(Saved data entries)
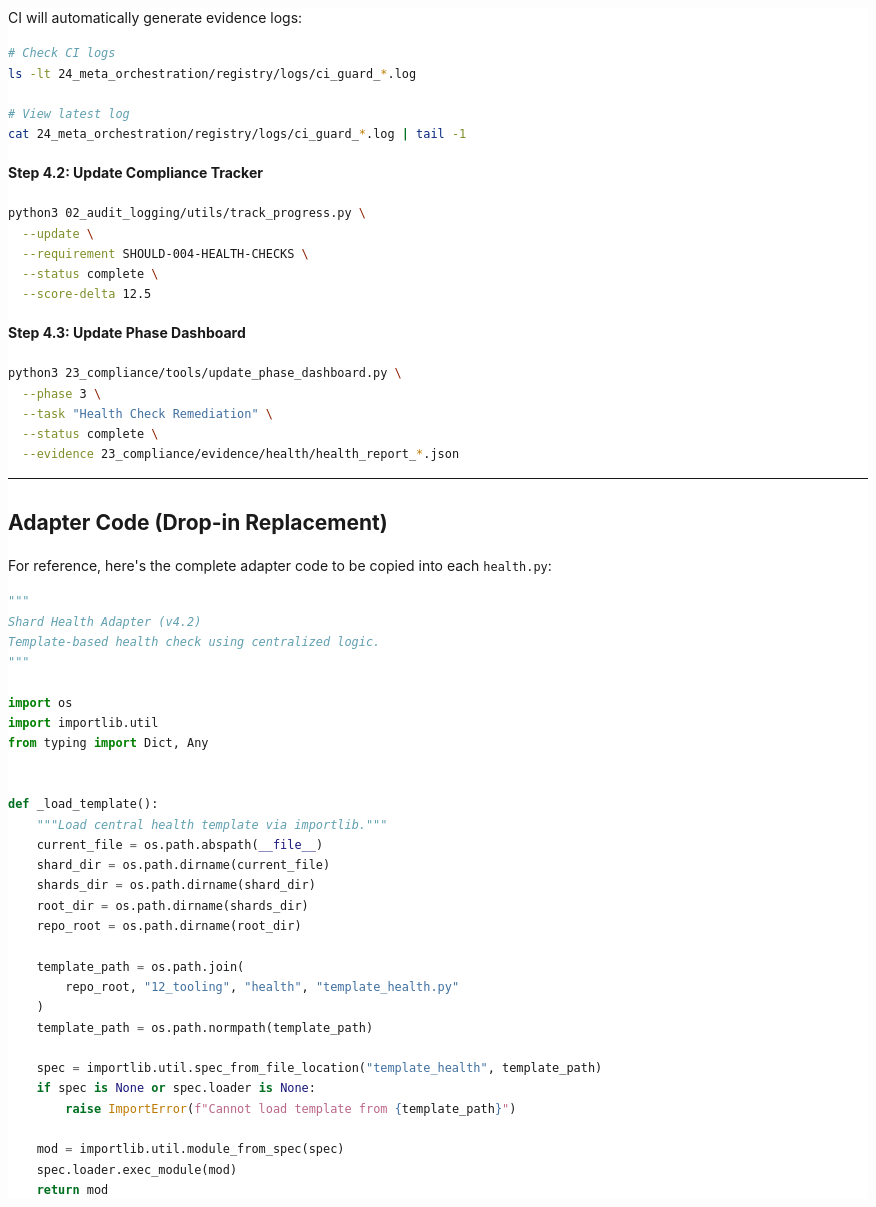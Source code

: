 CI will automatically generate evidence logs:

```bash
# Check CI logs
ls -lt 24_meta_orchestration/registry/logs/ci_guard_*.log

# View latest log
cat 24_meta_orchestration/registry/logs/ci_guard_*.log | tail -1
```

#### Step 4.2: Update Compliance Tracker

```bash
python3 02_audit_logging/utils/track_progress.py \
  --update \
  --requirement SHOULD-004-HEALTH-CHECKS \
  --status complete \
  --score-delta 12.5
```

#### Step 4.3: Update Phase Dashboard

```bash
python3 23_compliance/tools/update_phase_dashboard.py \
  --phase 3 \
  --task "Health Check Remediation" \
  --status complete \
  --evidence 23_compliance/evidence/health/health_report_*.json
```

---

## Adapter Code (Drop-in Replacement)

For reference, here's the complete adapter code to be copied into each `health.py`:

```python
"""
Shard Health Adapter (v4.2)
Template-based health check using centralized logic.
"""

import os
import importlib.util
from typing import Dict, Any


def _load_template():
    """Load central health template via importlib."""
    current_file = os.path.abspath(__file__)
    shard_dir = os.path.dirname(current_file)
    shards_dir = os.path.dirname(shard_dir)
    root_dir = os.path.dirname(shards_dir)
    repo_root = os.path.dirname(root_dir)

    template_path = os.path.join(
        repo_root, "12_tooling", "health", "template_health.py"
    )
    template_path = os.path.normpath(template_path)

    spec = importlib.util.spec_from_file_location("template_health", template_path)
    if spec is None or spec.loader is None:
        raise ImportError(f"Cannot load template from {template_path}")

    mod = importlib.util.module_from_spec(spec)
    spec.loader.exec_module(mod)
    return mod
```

* * *

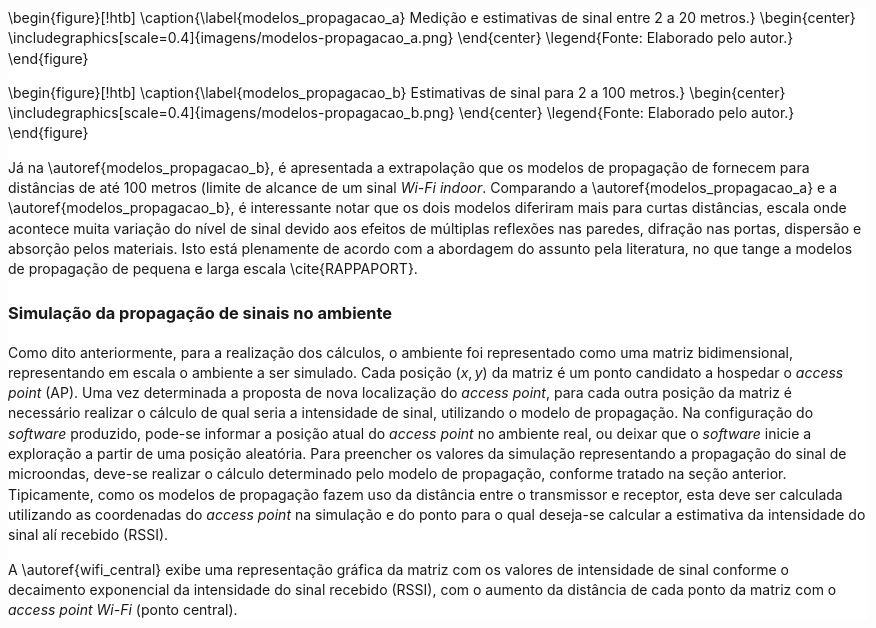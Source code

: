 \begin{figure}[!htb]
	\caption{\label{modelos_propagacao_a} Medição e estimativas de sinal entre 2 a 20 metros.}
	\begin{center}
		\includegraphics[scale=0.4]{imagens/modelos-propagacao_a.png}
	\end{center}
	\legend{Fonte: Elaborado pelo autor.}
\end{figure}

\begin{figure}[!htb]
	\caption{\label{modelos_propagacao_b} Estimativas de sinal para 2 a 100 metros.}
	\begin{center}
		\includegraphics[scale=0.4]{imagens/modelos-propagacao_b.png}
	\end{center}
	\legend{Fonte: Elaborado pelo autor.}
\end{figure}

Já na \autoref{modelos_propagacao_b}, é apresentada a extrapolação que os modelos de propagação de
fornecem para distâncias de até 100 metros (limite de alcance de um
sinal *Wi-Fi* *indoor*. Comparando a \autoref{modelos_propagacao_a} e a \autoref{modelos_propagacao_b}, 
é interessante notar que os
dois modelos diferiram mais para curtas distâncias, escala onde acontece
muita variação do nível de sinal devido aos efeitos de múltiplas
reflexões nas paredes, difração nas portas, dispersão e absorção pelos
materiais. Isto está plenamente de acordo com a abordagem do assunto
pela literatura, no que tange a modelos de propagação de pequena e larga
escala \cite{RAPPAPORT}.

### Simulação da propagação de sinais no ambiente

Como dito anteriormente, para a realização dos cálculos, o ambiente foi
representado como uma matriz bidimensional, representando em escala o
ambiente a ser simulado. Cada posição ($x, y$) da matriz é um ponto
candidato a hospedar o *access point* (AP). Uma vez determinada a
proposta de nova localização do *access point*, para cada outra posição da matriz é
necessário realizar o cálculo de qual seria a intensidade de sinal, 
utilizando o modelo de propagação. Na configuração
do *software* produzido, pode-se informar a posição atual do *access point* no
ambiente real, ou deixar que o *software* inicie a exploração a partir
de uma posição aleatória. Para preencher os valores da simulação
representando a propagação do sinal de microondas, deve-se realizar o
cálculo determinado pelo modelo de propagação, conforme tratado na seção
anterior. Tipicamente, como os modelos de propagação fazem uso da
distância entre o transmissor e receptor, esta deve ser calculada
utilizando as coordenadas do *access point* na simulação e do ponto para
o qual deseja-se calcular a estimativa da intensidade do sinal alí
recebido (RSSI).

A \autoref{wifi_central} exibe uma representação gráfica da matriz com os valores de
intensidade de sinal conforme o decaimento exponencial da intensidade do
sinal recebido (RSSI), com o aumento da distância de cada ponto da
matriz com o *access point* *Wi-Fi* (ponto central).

What to produce - The lines above starting at the one that contains "Medição e estimativas" and ending at the one that contains "distância entre o" must be transcribed exactly, and no other lines may appear.

Result below -
	\caption{\label{modelos_propagacao_a} Medição e estimativas de sinal entre 2 a 20 metros.}
	\begin{center}
		\includegraphics[scale=0.4]{imagens/modelos-propagacao_a.png}
	\end{center}
	\legend{Fonte: Elaborado pelo autor.}
\end{figure}

\begin{figure}[!htb]
	\caption{\label{modelos_propagacao_b} Estimativas de sinal para 2 a 100 metros.}
	\begin{center}
		\includegraphics[scale=0.4]{imagens/modelos-propagacao_b.png}
	\end{center}
	\legend{Fonte: Elaborado pelo autor.}
\end{figure}

Já na \autoref{modelos_propagacao_b}, é apresentada a extrapolação que os modelos de propagação de
fornecem para distâncias de até 100 metros (limite de alcance de um
sinal *Wi-Fi* *indoor*. Comparando a \autoref{modelos_propagacao_a} e a \autoref{modelos_propagacao_b}, 
é interessante notar que os
dois modelos diferiram mais para curtas distâncias, escala onde acontece
muita variação do nível de sinal devido aos efeitos de múltiplas
reflexões nas paredes, difração nas portas, dispersão e absorção pelos
materiais. Isto está plenamente de acordo com a abordagem do assunto
pela literatura, no que tange a modelos de propagação de pequena e larga
escala \cite{RAPPAPORT}.

### Simulação da propagação de sinais no ambiente

Como dito anteriormente, para a realização dos cálculos, o ambiente foi
representado como uma matriz bidimensional, representando em escala o
ambiente a ser simulado. Cada posição ($x, y$) da matriz é um ponto
candidato a hospedar o *access point* (AP). Uma vez determinada a
proposta de nova localização do *access point*, para cada outra posição da matriz é
necessário realizar o cálculo de qual seria a intensidade de sinal, 
utilizando o modelo de propagação. Na configuração
do *software* produzido, pode-se informar a posição atual do *access point* no
ambiente real, ou deixar que o *software* inicie a exploração a partir
de uma posição aleatória. Para preencher os valores da simulação
representando a propagação do sinal de microondas, deve-se realizar o
cálculo determinado pelo modelo de propagação, conforme tratado na seção
anterior. Tipicamente, como os modelos de propagação fazem uso da
distância entre o transmissor e receptor, esta deve ser calculada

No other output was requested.